Run this query in psql on urysteve in membership database to calculate the total listen hours (substituting the relevant dates on the fourth line):
WITH valid_rows AS (
SELECT *
FROM listens.listen
WHERE (time_start>= '2020-10-01' AND time_end <= '2020-12-06')
AND time_end - time_start> '30 seconds'
AND time_end - time_start <'24 hours'
)
SELECT EXTRACT(EPOCH FROM SUM(time_end - time_start))/3600 AS hours
FROM valid_rows;
And run this query to calculate listeners by territory, again substituting dates:
WITH valid_rows AS (
SELECT *
FROM listens.listen
WHERE (time_start>= '2020-10-01' AND time_end <= '2020-12-06')
AND time_end - time_start> '30 seconds'
AND time_end - time_start <'24 hours'
), countries as (
SELECT geoip_country AS country
FROM valid_rows
WHERE geoip_country `<>` ''
AND (NOT ip_address <<inet '10.240.0.0/16')
UNION ALL
SELECT 'GB' AS country
FROM valid_rows
WHERE ip_address <<inet '10.240.0.0/16'
)
SELECT country, count(country), count(country)::decimal / (select count(*) from countries) * 100 as prop
from countries
group by country
order by country;
Note: we make the assumption that anyone listening for less than 30 seconds, or more than 24 hours, is either channel-hopping without actually listening, or a bot scraping/relaying us, and thus discount them.

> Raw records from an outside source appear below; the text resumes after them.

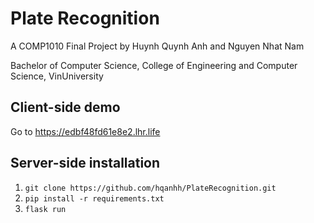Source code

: # Plate Recognition

A COMP1010 Final Project by Huynh Quynh Anh and Nguyen Nhat Nam

Bachelor of Computer Science, College of Engineering and Computer Science, VinUniversity

## Client-side demo

Go to https://edbf48fd61e8e2.lhr.life

## Server-side installation 

1. `git clone https://github.com/hqanhh/PlateRecognition.git`
2. `pip install -r requirements.txt`
3. `flask run`
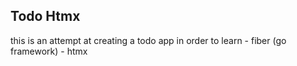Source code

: ## Todo Htmx

this is an attempt at creating a todo app in order to learn - fiber (go framework) - htmx
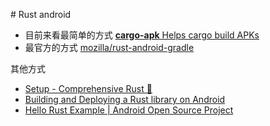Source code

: ﻿﻿# Rust android

- 目前来看最简单的方式  [**cargo-apk** Helps cargo build APKs](https://crates.io/crates/cargo-apk)
- 最官方的方式 [mozilla/rust-android-gradle](https://github.com/mozilla/rust-android-gradle)

其他方式

- [Setup - Comprehensive Rust 🦀](https://google.github.io/comprehensive-rust/android/setup.html)
- [Building and Deploying a Rust library on Android](https://mozilla.github.io/firefox-browser-architecture/experiments/2017-09-21-rust-on-android.html)
- [Hello Rust Example | Android Open Source Project](https://source.android.com/docs/setup/build/rust/building-rust-modules/hello-rust-example)
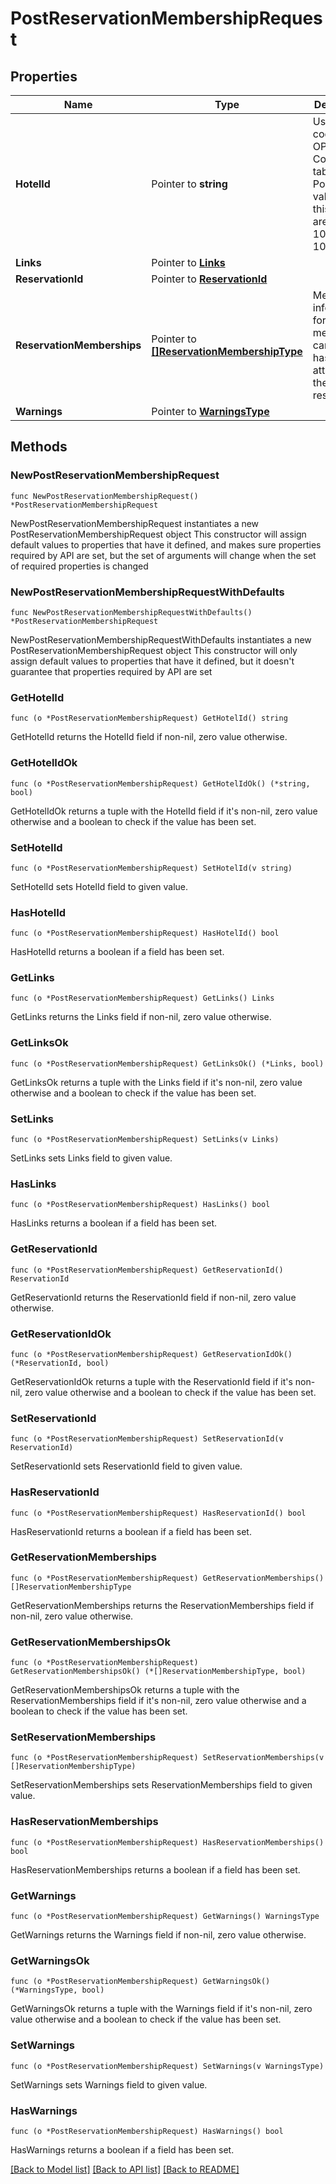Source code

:# PostReservationMembershipRequest

## Properties

Name | Type | Description | Notes
------------ | ------------- | ------------- | -------------
**HotelId** | Pointer to **string** | Used for codes in the OPERA Code tables. Possible values of this pattern are 1, 101, 101.EQP, or 101.EQP.X. | [optional] 
**Links** | Pointer to [**Links**](Links.md) |  | [optional] 
**ReservationId** | Pointer to [**ReservationId**](ReservationId.md) |  | [optional] 
**ReservationMemberships** | Pointer to [**[]ReservationMembershipType**](ReservationMembershipType.md) | Membership information for the membership card which has to be attached to the reservation. | [optional] 
**Warnings** | Pointer to [**WarningsType**](WarningsType.md) |  | [optional] 

## Methods

### NewPostReservationMembershipRequest

`func NewPostReservationMembershipRequest() *PostReservationMembershipRequest`

NewPostReservationMembershipRequest instantiates a new PostReservationMembershipRequest object
This constructor will assign default values to properties that have it defined,
and makes sure properties required by API are set, but the set of arguments
will change when the set of required properties is changed

### NewPostReservationMembershipRequestWithDefaults

`func NewPostReservationMembershipRequestWithDefaults() *PostReservationMembershipRequest`

NewPostReservationMembershipRequestWithDefaults instantiates a new PostReservationMembershipRequest object
This constructor will only assign default values to properties that have it defined,
but it doesn't guarantee that properties required by API are set

### GetHotelId

`func (o *PostReservationMembershipRequest) GetHotelId() string`

GetHotelId returns the HotelId field if non-nil, zero value otherwise.

### GetHotelIdOk

`func (o *PostReservationMembershipRequest) GetHotelIdOk() (*string, bool)`

GetHotelIdOk returns a tuple with the HotelId field if it's non-nil, zero value otherwise
and a boolean to check if the value has been set.

### SetHotelId

`func (o *PostReservationMembershipRequest) SetHotelId(v string)`

SetHotelId sets HotelId field to given value.

### HasHotelId

`func (o *PostReservationMembershipRequest) HasHotelId() bool`

HasHotelId returns a boolean if a field has been set.

### GetLinks

`func (o *PostReservationMembershipRequest) GetLinks() Links`

GetLinks returns the Links field if non-nil, zero value otherwise.

### GetLinksOk

`func (o *PostReservationMembershipRequest) GetLinksOk() (*Links, bool)`

GetLinksOk returns a tuple with the Links field if it's non-nil, zero value otherwise
and a boolean to check if the value has been set.

### SetLinks

`func (o *PostReservationMembershipRequest) SetLinks(v Links)`

SetLinks sets Links field to given value.

### HasLinks

`func (o *PostReservationMembershipRequest) HasLinks() bool`

HasLinks returns a boolean if a field has been set.

### GetReservationId

`func (o *PostReservationMembershipRequest) GetReservationId() ReservationId`

GetReservationId returns the ReservationId field if non-nil, zero value otherwise.

### GetReservationIdOk

`func (o *PostReservationMembershipRequest) GetReservationIdOk() (*ReservationId, bool)`

GetReservationIdOk returns a tuple with the ReservationId field if it's non-nil, zero value otherwise
and a boolean to check if the value has been set.

### SetReservationId

`func (o *PostReservationMembershipRequest) SetReservationId(v ReservationId)`

SetReservationId sets ReservationId field to given value.

### HasReservationId

`func (o *PostReservationMembershipRequest) HasReservationId() bool`

HasReservationId returns a boolean if a field has been set.

### GetReservationMemberships

`func (o *PostReservationMembershipRequest) GetReservationMemberships() []ReservationMembershipType`

GetReservationMemberships returns the ReservationMemberships field if non-nil, zero value otherwise.

### GetReservationMembershipsOk

`func (o *PostReservationMembershipRequest) GetReservationMembershipsOk() (*[]ReservationMembershipType, bool)`

GetReservationMembershipsOk returns a tuple with the ReservationMemberships field if it's non-nil, zero value otherwise
and a boolean to check if the value has been set.

### SetReservationMemberships

`func (o *PostReservationMembershipRequest) SetReservationMemberships(v []ReservationMembershipType)`

SetReservationMemberships sets ReservationMemberships field to given value.

### HasReservationMemberships

`func (o *PostReservationMembershipRequest) HasReservationMemberships() bool`

HasReservationMemberships returns a boolean if a field has been set.

### GetWarnings

`func (o *PostReservationMembershipRequest) GetWarnings() WarningsType`

GetWarnings returns the Warnings field if non-nil, zero value otherwise.

### GetWarningsOk

`func (o *PostReservationMembershipRequest) GetWarningsOk() (*WarningsType, bool)`

GetWarningsOk returns a tuple with the Warnings field if it's non-nil, zero value otherwise
and a boolean to check if the value has been set.

### SetWarnings

`func (o *PostReservationMembershipRequest) SetWarnings(v WarningsType)`

SetWarnings sets Warnings field to given value.

### HasWarnings

`func (o *PostReservationMembershipRequest) HasWarnings() bool`

HasWarnings returns a boolean if a field has been set.


[[Back to Model list]](../README.md#documentation-for-models) [[Back to API list]](../README.md#documentation-for-api-endpoints) [[Back to README]](../README.md)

These values then need transferring to the PPL spreadsheet (ask management to forward it from the quarterly request email). For each country in the PPL sheet, copy the corresponding value from the processed log data. Enter the total hours into the appropriate field. Check that the percentages tally to 100% to ensure that all the listener figures have been accounted for.
Finally, we need 'total tracks per broadcast hour'. First the easy bit – broadcast hour. A broadcast hour is when we are actually broadcasting music, so term time. These usually conveniently fall within the respective quarters (Autumn usually straddles Q3 and Q4), but not always, so check the term dates and any 'special events' which were actually broadcast online. So, assuming a single term fits wholly within a quarter, 7 days _ 10 weeks _ 24 hours = 1680 hours.

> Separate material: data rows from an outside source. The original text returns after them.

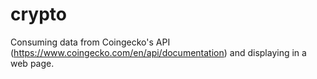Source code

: # crypto
Consuming data from Coingecko's API (https://www.coingecko.com/en/api/documentation) and displaying in a web page.
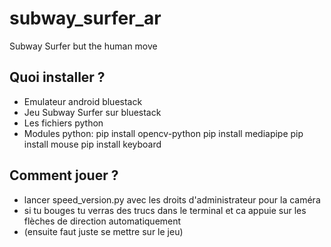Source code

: # subway_surfer_ar
Subway Surfer but the human move

## Quoi installer ?
* Emulateur android bluestack
* Jeu Subway Surfer sur bluestack
* Les fichiers python
* Modules python:
pip install opencv-python
pip install mediapipe
pip install mouse
pip install keyboard

## Comment jouer ?
* lancer speed_version.py avec les droits d'administrateur pour la caméra
*  si tu bouges tu verras des trucs dans le terminal et ca appuie sur les flèches de direction automatiquement
* (ensuite faut juste se mettre sur le jeu)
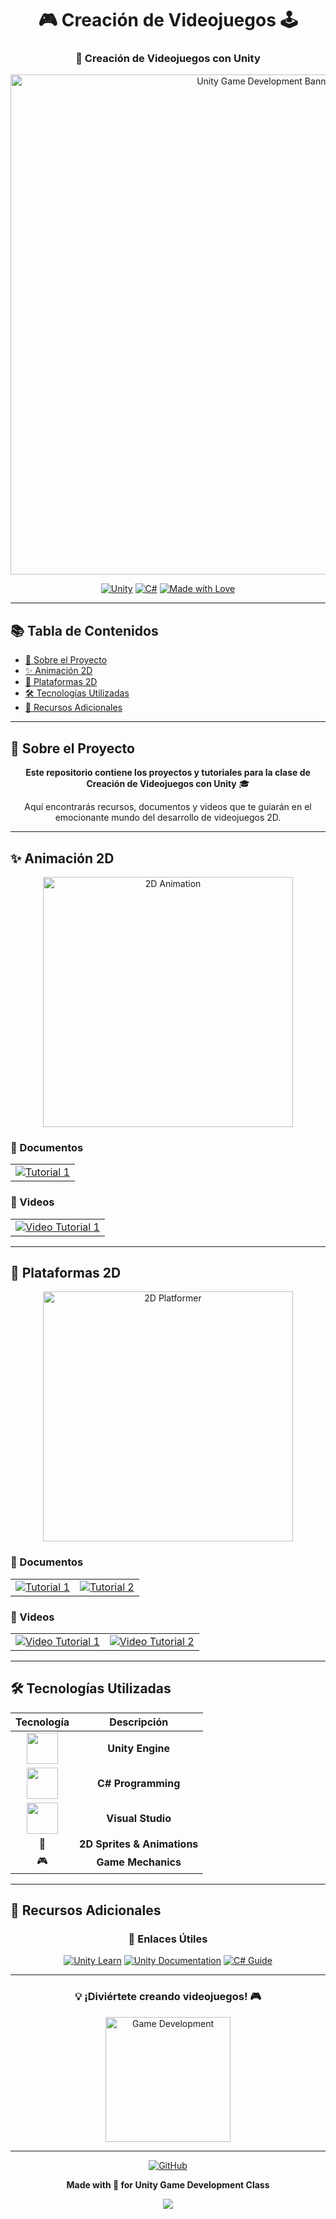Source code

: <div align="center">

# 🎮 Creación de Videojuegos 🕹️

### 🚀 Creación de Videojuegos con Unity

<img width="800" alt="Unity Game Development Banner" src="https://github.com/user-attachments/assets/676d8994-d1d3-400e-810a-09e7318a1784" />

[![Unity](https://img.shields.io/badge/Unity-100000?style=for-the-badge&logo=unity&logoColor=white)](https://unity.com/)
[![C#](https://img.shields.io/badge/C%23-239120?style=for-the-badge&logo=c-sharp&logoColor=white)](https://docs.microsoft.com/en-us/dotnet/csharp/)
[![Made with Love](https://img.shields.io/badge/Made%20with-❤️-red?style=for-the-badge)](https://github.com/Mixcoatl666)


---

</div>

## 📚 Tabla de Contenidos

- [🎨 Sobre el Proyecto](#-sobre-el-proyecto)
- [✨ Animación 2D](#-animación-2d)
- [🎯 Plataformas 2D](#-plataformas-2d)
- [🛠️ Tecnologías Utilizadas](#️-tecnologías-utilizadas)
- [📖 Recursos Adicionales](#-recursos-adicionales)

---

## 🎨 Sobre el Proyecto

<div align="center">

**Este repositorio contiene los proyectos y tutoriales para la clase de Creación de Videojuegos con Unity** 🎓

Aquí encontrarás recursos, documentos y videos que te guiarán en el emocionante mundo del desarrollo de videojuegos 2D.

</div>

---

## ✨ Animación 2D

<div align="center">
<img src="https://media.giphy.com/media/v1.Y2lkPTc5MGI3NjExcDR4ZGp5bzRxYnF0N3N5cTBpbmZoYnZqeGx3cWV4aWVyZ3V6cGN6diZlcD12MV9pbnRlcm5hbF9naWZfYnlfaWQmY3Q9Zw/xT9IgzoKnwFNmISR8I/giphy.gif" width="400" alt="2D Animation"/>
</div>

### 📄 Documentos

<table align="center">
<tr>
<td align="center">
<a href="https://docs.google.com/document/d/1Y3L-UMlPcpY2dygquHi5vuAl_N_fn-tLjAQPjMjgIf4/edit?usp=sharing">
<img src="https://img.shields.io/badge/Tutorial_1-4285F4?style=for-the-badge&logo=google-docs&logoColor=white" alt="Tutorial 1"/>
</a>
</td>
</tr>
</table>

### 🎥 Videos

<table align="center">
<tr>
<td align="center">
<a href="https://drive.google.com/file/d/1_2zU2rdZq8rTheOKGkJr4PHl4ktsva-G/view?usp=sharing">
<img src="https://img.shields.io/badge/Video_Tutorial_1-FF0000?style=for-the-badge&logo=youtube&logoColor=white" alt="Video Tutorial 1"/>
</a>
</td>
</tr>
</table>

---

## 🎯 Plataformas 2D

<div align="center">
<img src="https://media.giphy.com/media/v1.Y2lkPTc5MGI3NjExanBvdGJ5aGJvdDdxN2g0NjR4cXF6MWp5cjJ5eGFyZW5kbzNzaWphbCZlcD12MV9pbnRlcm5hbF9naWZfYnlfaWQmY3Q9Zw/26tn33aiTi1jkl6H6/giphy.gif" width="400" alt="2D Platformer"/>
</div>

### 📄 Documentos

<table align="center">
<tr>
<td align="center">
<a href="https://docs.google.com/document/d/1TmCMrFWaeKK_9MfLmGyA0j7UggTSoieVyWuwkfJgfIU/edit?usp=sharing">
<img src="https://img.shields.io/badge/Tutorial_1-4285F4?style=for-the-badge&logo=google-docs&logoColor=white" alt="Tutorial 1"/>
</a>
</td>
<td align="center">
<a href="https://docs.google.com/document/d/1XPCITN1ypYQYweglOOn69p7I1S8kGWcG3XzzLocgHNc/edit?usp=sharing">
<img src="https://img.shields.io/badge/Tutorial_2-4285F4?style=for-the-badge&logo=google-docs&logoColor=white" alt="Tutorial 2"/>
</a>
</td>
</tr>
</table>

### 🎥 Videos

<table align="center">
<tr>
<td align="center">
<a href="https://drive.google.com/file/d/1N9HoTzu25V7I2RinPCe0kz4vcxC5lLlZ/view?usp=sharing">
<img src="https://img.shields.io/badge/Video_Tutorial_1-FF0000?style=for-the-badge&logo=youtube&logoColor=white" alt="Video Tutorial 1"/>
</a>
</td>
<td align="center">
<a href="https://drive.google.com/file/d/1_7NgSfMhzs2CydD1uV0YBQOzo8CIOG0f/view?usp=drive_link">
<img src="https://img.shields.io/badge/Video_Tutorial_1-FF0000?style=for-the-badge&logo=youtube&logoColor=white" alt="Video Tutorial 2"/>
</a>
</td>
</tr>
</table>

---

## 🛠️ Tecnologías Utilizadas

<div align="center">

| Tecnología | Descripción |
|:---:|:---:|
| <img src="https://cdn.jsdelivr.net/gh/devicons/devicon/icons/unity/unity-original.svg" width="50" height="50"/> | **Unity Engine** |
| <img src="https://cdn.jsdelivr.net/gh/devicons/devicon/icons/csharp/csharp-original.svg" width="50" height="50"/> | **C# Programming** |
| <img src="https://cdn.jsdelivr.net/gh/devicons/devicon/icons/visualstudio/visualstudio-plain.svg" width="50" height="50"/> | **Visual Studio** |
| 🎨 | **2D Sprites & Animations** |
| 🎮 | **Game Mechanics** |

</div>

---

## 📖 Recursos Adicionales

<div align="center">

### 🌟 Enlaces Útiles

[![Unity Learn](https://img.shields.io/badge/Unity_Learn-000000?style=for-the-badge&logo=unity&logoColor=white)](https://learn.unity.com/)
[![Unity Documentation](https://img.shields.io/badge/Unity_Docs-000000?style=for-the-badge&logo=unity&logoColor=white)](https://docs.unity3d.com/)
[![C# Guide](https://img.shields.io/badge/C%23_Guide-512BD4?style=for-the-badge&logo=.net&logoColor=white)](https://docs.microsoft.com/en-us/dotnet/csharp/)

</div>

---

<div align="center">

### 💡 ¡Diviértete creando videojuegos! 🎮

<img src="https://media.giphy.com/media/v1.Y2lkPTc5MGI3NjExdHp5MnhyNzN5aGlmcWk1Zzd2bGl4eWp4bHZ6N3RxN3I2dzV5cW5kdiZlcD12MV9pbnRlcm5hbF9naWZfYnlfaWQmY3Q9Zw/LmNwrBhejkK9EFP504/giphy.gif" width="200" alt="Game Development"/>

---

[![GitHub](https://img.shields.io/badge/GitHub-100000?style=for-the-badge&logo=github&logoColor=white)](https://github.com/Mixcoatl666)

**Made with 💖 for Unity Game Development Class**

<img src="https://capsule-render.vercel.app/api?type=waving&color=gradient&height=100&section=footer" />

</div>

More tricky – the number of tracks played. If a full tracklist is requested, care must be taken to make sure the same data is used for both, and it is of course good practice to ensure this anyway. Use the MyRadio "full tracklist" option in the BAPS Statistics page to generate all the tracks played in a quarter (note – the date ranges are a pain in the arse. The best way is to use an unambiguous date range which can't be misinterpreted as either MMDDYY or DDMMYY). Download as a CSV (it should offer this option) and count the number of tracks in the quarter. Divide the number of tracks by the number of hours calculated above (it's usually around 12-18) and enter that.
That should be it for the webcast and territory report!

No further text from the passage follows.